例2在+22d出现以腹泻为起始表现的aGVHD,一线治疗3d时似乎有效,但随后(+25d)出现了腹泻加重,考虑以下可能:①腹泻并非由GVHD引起;②胃肠道GVHD对糖皮质激素不敏感;③GVHD合并其他情况(比如感染或TMA)。
这时免疫抑制剂应该加量还是减量?第2和第3种情况或者在暂时无法明确的情况下,处理原则是一致的,采用二线药物巴利昔单抗进行经验治疗,同时进一步鉴别诊断(存在药物性肝肾损伤、也符合TMA诊断);纤维肠镜活检病理结果支持GVHD。肠镜活检对GVHD诊断有一定意义,但对诊断GVHD并不是必须的,肠镜活检更大的价值是诊断CMV肠炎。因为肾功能异常停用CsA,这时即便没有GVHD,也应以巴利昔单抗替代CsA,5-7d后恢复CsA应用,一般不会加重或诱发GVHD。导致TMA的原因很多,主要为药物、GVHD或病毒感染。针对TMA的治疗:去除诱因(停用CsA、采用霉酚酸酯和巴利昔单抗积极控制GVHD)、补充新鲜血浆并加强支持治疗,患者有所好转。
第一阶段评估结论为:GVHD存在,一线治疗取得部分疗效,但发生药物不良反应和TMA,导致腹泻加重;治疗方向:坚定GVHD治疗,去除TMA诱因,加强支持。+36d患者腹泻又有所加重,并出现了HC,考虑GVHD治疗无效或抗GVHD有效但合并感染。血CMV-DNA和EBV-DNA检测均为阳性,考虑为后一种可能。处理:继续应用巴利昔单抗抗GVHD治疗、霉酚酸酯和糖皮质激素减量、针对CMV感染积极应用抗病毒药物治疗、严密监测EBV和CMV,患者腹泻有明显改善。+54d腹泻再次加重,同时出现低氧血症、HC加重,考虑GVHD加重或合并其他情况。在除外常见病毒感染和TMA后,考虑非感染因素导致腹泻量增加可能性比较大。加用糖皮质激素获得了快速和完全的疗效。在这个时间点,即便不伴低氧血症、HC加重、血象下降,仅腹泻量增加或大便不成形即可加用糖皮质激素,而且剂量不需要太大。

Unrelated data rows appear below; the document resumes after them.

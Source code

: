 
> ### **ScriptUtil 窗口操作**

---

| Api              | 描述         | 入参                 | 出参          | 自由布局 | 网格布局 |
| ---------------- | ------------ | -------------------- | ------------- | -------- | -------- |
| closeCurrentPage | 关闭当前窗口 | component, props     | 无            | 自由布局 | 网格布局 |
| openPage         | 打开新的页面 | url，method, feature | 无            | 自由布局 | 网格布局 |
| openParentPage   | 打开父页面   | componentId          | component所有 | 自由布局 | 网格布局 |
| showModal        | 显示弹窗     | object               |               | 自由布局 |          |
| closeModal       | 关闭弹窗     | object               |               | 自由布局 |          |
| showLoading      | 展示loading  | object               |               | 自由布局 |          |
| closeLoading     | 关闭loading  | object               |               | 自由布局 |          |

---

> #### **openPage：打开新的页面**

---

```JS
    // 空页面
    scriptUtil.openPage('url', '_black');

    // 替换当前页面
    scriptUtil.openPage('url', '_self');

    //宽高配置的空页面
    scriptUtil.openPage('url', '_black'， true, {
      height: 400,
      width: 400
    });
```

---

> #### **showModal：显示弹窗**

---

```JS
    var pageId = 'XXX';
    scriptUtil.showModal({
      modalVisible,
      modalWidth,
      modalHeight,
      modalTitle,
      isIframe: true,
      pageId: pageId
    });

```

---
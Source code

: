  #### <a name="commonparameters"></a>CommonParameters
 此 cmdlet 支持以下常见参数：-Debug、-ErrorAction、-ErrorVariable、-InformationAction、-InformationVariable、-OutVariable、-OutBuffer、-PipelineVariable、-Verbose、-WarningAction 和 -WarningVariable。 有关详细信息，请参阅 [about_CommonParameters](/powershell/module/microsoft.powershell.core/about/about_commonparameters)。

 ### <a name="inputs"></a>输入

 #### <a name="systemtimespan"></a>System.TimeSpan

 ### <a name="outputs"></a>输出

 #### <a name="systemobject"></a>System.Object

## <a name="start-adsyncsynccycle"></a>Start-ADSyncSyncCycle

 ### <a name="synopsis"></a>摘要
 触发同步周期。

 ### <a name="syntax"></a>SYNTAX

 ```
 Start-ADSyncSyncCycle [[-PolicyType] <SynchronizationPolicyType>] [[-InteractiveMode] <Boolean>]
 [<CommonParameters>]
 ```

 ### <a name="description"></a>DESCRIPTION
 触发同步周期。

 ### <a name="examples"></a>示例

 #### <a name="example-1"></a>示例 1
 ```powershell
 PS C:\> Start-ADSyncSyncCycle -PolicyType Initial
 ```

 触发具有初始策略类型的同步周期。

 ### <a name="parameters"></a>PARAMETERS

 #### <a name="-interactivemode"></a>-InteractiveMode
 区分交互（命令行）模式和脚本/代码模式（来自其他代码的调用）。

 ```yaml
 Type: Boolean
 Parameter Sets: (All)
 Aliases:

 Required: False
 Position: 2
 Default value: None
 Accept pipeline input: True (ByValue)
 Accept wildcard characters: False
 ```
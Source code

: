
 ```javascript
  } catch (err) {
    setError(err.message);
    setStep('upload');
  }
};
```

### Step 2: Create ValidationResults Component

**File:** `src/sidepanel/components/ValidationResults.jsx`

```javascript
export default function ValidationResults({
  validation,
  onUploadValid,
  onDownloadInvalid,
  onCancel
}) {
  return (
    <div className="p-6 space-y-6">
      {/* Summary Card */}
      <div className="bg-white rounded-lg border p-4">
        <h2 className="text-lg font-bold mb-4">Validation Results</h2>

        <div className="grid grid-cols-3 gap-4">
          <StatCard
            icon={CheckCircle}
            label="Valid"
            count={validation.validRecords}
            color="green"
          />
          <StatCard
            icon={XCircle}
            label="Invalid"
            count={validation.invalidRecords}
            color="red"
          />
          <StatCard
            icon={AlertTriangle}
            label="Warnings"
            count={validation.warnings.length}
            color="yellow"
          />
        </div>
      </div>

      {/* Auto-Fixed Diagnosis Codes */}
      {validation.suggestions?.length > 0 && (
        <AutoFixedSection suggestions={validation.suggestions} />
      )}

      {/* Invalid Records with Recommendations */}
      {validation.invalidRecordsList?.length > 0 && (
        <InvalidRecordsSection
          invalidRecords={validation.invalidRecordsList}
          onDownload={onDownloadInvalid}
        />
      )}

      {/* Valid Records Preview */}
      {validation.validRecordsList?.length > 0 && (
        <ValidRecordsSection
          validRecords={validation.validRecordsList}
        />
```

例2在成功治疗Ⅲ度GVHD的过程中有几点经验值得借鉴:①始终以GVHD为主线,规范的一线治疗失败后,坚持应用巴利昔单抗作为二线治疗;②同时注意肠道除菌以防治继发肠炎③病情反复加重时,及时识别并有效处理TMA和病毒感染;④出现腹泻后及时将免疫抑制剂改为静脉用药以保证有效的血药浓度;⑤在HC、腹泻加重和血氧下降时,作为整体综合考虑,非感染因素或免疫损伤的可能性最大,在覆盖卡氏肺孢子虫肺炎的情况下加用糖皮质激素,起到了显著的效果;⑥尽量避开毒性重叠的药物(如膦甲酸钠和复方磺胺甲皤唑);⑦具有保护血象的意识。
总之,GVHD是异基因HSCT常见的合并症,虽然典型病例的诊断和规范化治疗相对容易,但临床上经常遇到表现不典型或对一线治疗无效的患者,在处理时注意鉴别并动态评估疗效,掌握评估和药物转换的节奏。医生应具备大局观和长远观,能平衡各种状况,针对一个具有aGVHD的患者进行整体治疗,切忌顾此失彼。医生需要具备丰富的临床经验并经过系统培训才能够提高处理重症合并症的临床技能,才能在复杂的临床过程中找到“拨云见日”的感觉。在找到GVHD特异的敏感生物学标志之前,要提高GVHD患者的疗效,GVHD的预防、诊断、鉴别和疗效评估缺一不可。